● What needs to be done: If a line in the data has the string "adjust", please show it.
[[ Entries supplied, beginning ]]
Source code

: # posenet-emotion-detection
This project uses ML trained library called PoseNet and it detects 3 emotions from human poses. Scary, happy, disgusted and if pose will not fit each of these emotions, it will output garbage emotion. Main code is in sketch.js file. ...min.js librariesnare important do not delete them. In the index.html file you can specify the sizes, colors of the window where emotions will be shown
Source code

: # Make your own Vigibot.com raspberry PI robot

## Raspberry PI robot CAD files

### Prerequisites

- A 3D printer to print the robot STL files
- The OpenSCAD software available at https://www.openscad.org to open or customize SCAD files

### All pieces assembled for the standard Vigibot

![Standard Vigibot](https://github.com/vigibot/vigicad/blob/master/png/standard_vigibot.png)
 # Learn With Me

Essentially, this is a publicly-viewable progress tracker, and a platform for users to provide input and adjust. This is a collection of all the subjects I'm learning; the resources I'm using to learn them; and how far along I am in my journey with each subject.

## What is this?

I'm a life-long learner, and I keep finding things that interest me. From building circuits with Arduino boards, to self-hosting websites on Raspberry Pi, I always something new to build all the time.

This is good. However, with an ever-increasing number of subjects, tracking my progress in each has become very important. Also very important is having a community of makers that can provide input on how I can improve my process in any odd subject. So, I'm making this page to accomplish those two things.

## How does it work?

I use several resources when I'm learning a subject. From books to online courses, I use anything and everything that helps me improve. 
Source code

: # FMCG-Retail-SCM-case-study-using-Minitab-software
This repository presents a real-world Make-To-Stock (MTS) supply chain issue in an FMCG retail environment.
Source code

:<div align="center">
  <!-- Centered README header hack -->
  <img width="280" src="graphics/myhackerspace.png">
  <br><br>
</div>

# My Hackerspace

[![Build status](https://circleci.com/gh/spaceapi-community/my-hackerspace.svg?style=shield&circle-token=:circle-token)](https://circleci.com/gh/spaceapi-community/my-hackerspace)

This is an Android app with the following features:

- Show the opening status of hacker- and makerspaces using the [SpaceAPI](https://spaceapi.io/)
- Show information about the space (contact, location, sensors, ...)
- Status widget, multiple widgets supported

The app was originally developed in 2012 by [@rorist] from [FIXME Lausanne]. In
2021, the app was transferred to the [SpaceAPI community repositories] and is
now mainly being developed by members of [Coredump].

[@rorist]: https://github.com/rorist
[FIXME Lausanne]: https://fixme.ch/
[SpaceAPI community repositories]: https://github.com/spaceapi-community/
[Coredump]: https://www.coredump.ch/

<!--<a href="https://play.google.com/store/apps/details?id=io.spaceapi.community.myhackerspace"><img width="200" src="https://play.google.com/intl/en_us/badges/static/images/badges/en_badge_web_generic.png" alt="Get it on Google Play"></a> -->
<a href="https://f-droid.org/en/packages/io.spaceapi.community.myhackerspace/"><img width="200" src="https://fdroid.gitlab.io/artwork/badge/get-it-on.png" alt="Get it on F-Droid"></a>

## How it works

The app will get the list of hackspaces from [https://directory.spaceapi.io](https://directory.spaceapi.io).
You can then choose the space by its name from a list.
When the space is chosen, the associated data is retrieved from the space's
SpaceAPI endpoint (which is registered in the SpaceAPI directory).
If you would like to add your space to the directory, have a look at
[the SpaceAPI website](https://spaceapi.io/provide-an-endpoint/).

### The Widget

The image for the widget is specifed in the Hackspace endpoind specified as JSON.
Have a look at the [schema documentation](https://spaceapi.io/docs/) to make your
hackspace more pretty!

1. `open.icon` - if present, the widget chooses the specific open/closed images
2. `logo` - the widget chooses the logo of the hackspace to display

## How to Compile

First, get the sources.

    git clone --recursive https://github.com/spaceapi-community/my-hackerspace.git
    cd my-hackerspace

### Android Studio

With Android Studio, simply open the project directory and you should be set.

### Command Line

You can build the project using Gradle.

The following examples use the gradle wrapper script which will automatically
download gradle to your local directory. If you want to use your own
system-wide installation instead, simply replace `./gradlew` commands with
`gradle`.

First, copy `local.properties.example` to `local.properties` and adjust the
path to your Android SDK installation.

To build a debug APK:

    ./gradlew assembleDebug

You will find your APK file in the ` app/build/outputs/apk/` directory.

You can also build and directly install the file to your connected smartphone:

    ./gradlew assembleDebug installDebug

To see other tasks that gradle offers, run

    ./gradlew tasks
[[ Entries supplied, end ]]
● Written answer:
Essentially, this is a publicly-viewable progress tracker, and a platform for users to provide input and adjust. This is a collection of all the subjects I'm learning; the resources I'm using to learn them; and how far along I am in my journey with each subject.
First, copy `local.properties.example` to `local.properties` and adjust the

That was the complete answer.